- _Work request_
How many of the lines below contain the word "DefaultLogger"? Only the number is wanted.

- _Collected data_

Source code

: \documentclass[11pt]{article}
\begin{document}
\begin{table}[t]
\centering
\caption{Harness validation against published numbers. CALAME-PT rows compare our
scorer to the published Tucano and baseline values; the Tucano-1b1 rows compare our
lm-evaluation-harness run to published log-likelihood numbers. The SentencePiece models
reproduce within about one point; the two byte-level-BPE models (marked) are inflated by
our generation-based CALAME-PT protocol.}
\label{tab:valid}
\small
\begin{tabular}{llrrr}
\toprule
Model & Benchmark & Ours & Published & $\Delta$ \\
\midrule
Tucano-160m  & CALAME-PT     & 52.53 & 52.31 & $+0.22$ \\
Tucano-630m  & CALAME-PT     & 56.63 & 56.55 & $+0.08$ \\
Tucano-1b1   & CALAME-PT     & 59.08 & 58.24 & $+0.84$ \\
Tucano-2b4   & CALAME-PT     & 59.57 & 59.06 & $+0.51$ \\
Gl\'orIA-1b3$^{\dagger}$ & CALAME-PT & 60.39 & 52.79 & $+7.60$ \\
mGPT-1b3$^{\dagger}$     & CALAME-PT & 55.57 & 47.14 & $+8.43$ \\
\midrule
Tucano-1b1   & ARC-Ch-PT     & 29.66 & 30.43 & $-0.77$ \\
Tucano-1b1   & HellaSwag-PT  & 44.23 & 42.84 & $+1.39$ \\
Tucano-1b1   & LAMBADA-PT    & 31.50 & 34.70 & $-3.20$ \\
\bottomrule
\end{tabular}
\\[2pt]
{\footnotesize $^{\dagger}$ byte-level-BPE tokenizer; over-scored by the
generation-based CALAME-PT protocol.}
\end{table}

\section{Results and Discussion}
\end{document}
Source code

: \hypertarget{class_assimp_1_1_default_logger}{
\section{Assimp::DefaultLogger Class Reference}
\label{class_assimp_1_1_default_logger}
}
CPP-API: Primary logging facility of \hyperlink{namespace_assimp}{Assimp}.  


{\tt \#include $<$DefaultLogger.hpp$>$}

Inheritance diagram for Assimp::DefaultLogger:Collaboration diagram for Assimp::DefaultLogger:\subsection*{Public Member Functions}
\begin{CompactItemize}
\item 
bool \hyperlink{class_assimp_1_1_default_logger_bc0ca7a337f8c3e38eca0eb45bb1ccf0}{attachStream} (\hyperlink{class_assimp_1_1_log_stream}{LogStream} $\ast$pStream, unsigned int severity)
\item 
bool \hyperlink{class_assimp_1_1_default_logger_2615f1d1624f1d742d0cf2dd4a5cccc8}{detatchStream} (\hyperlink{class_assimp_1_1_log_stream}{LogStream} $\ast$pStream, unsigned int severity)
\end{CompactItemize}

- _Solution for this problem_
3